Jakarta, Gatra.com - Sejumlah pemerhati rokok bersama dengan persatuan ikatan dokter berbagai penyakit di Indonesia mendesak pemerintah segera mengambil keputusan terkait peredaran rokok elektronik (vape). Persoalan rokok elektronik dianggap sudah darurat karena penggunanya mulai bergeser pada anak-anak dan remaja.
Anggota Ikatan Dokter Anak Indonesia (IDAI), dr. Catharine Mayung Sambo, Sp.A(K) mengungkapkan, saat ini anak-anak yang mencoba rokok elektronik memiliki potensi menjajal ke rokok konvensional (one-way street) lebih besar, bukannya malah berhenti.
"Itu kekhawatiran bagi kami. Anak-anak di Indonesia itu usia perokok pertamanya semakin dini dan kita sama-sama tahu bahwa perkembangan otak, kecerdasan, kebijaksanaan itu masih jalan terus sampai dengan usia 25 tahun," terangnya di Kementerian Kesehatan (Kemenkes), Jakarta Selatan, Rabu (15/1).
Menurutnya, anak-anak yang semakin dini terpajan zat-zat yang terkandung di dalam rokok konvensional maupun elektronik, kerusakannya semakin terlihat jelas. Apabila sudah menempel di sel saraf, untuk mencucinya kembali pun sulit. "Kalau seseorang mulai menghisap produk nikotin dalam dosis kecil saja, 7 detik sudah sampai ke sel saraf. Artinya, zat tersebut telah beredar di dalam peredaran darah," ujarnya.
Sebenarnya, penindakan terhadap peredaran rokok elektronik dapat berjalan dengan baik apabila setiap kementerian memiliki persepsi yang sama akan dampaknya terhadap kesehatan masyarakat.
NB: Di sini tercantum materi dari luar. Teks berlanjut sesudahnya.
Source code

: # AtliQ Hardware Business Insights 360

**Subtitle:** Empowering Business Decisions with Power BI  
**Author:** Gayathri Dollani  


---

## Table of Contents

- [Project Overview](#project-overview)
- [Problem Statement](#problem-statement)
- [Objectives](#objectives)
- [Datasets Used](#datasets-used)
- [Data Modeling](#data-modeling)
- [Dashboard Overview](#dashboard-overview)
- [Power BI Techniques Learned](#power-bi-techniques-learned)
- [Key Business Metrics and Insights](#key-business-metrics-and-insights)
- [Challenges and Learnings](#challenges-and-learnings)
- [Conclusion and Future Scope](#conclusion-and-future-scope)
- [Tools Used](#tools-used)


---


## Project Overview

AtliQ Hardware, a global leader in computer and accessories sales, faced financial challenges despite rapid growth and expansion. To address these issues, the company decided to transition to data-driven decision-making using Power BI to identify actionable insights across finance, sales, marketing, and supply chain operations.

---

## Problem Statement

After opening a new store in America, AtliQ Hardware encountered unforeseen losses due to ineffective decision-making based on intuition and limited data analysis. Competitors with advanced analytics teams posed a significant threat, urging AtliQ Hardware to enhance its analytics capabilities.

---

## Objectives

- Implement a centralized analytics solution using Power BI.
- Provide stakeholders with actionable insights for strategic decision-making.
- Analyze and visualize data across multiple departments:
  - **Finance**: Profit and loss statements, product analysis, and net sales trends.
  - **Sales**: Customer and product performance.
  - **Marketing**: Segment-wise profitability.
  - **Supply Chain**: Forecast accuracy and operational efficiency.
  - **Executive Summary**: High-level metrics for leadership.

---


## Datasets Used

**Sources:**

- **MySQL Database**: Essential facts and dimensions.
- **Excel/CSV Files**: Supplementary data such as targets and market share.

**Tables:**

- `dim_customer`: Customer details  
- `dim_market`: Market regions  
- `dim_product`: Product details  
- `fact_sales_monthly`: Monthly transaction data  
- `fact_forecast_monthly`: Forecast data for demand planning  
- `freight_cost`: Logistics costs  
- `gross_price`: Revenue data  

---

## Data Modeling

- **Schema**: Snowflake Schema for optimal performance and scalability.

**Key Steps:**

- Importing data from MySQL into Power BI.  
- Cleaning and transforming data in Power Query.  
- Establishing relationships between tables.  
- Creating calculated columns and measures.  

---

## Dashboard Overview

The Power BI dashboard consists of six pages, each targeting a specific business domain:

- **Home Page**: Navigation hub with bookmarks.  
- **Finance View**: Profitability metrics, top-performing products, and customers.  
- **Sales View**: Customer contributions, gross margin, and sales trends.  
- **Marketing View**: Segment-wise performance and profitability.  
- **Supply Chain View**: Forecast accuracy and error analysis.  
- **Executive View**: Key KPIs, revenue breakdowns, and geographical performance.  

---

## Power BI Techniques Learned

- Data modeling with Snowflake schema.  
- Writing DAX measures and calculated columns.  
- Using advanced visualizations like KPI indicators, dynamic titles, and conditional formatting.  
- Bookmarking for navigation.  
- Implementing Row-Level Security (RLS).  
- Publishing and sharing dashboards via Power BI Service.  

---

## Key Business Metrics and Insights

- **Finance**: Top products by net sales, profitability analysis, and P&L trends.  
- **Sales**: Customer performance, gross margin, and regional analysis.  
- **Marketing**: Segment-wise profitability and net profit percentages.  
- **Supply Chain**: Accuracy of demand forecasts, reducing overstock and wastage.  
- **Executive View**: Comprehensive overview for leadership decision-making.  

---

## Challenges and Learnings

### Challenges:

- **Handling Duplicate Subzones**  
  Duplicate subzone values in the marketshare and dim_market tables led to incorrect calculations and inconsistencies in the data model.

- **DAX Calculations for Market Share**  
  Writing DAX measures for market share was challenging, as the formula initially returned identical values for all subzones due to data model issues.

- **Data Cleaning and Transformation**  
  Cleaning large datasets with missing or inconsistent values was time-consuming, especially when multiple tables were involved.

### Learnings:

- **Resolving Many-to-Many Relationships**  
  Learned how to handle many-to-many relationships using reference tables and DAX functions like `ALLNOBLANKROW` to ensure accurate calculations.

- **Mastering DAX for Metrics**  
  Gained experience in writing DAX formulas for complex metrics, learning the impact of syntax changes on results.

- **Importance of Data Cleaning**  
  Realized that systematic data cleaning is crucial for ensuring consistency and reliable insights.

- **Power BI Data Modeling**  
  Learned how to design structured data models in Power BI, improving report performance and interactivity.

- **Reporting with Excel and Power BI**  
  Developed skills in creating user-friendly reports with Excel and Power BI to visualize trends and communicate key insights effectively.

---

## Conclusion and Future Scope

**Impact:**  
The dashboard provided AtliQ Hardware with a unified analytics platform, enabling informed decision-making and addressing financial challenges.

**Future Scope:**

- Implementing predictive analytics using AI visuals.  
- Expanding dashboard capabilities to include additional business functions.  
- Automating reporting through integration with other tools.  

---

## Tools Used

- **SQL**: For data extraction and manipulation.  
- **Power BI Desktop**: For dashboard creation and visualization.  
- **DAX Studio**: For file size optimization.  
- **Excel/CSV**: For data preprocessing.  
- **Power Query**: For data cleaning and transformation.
Direktur Pencegahan dan Pengendalian Penyakit Tidak Menular (P2PTM), Cut Putri Arianie mengatakan, bahwa Kemenkes tidak mengurusi produknya tetapi dampak yang ditimbulkan.
"Izin edar rokok elektronik ini kan berkaitan dengan perdagangan, peredaran, periklanan, cukai, kemudian baru pada dampak kesehatan. Sehingga upaya yang diberikan Kemenkes pada dampak kesehatan salah satunya dengan memberlakukan kawasan tanpa rokok di tiap kabupaten/kota, tapi kalau peredaran kan yang memberikan izin kan industri," jelasnya.
Cut menambahkan, Kemenkes terus melakukan advokasi lintas kementerian untuk memberikan informasi mengenai penyakit apa saja yang berpotensi terjadi ketika rokok elektronik bisa diakses, khususnya oleh anak-anak. Selain itu, Kemenkes menegaskan, upaya revisi Peraturan Pemerintah (PP) Nomor 109 Tahun 2012 yang mengatur rokok elektronik sudah sampai ke tingkat Kementerian Koordinator Pembangunan Manusia dan Kebudayaan (Kemenko PMK).
"Jadi harapannya advokasi yang dilakukan bisa berhasil. Cuma setiap kementerian memiliki kebijakanya masing-masing dengan tugas dan fungsinya. Mudah-mudahan pimpinan tertinggi mau memikirkan hal ini untuk mewujudkan SDM unggul," imbuhnya.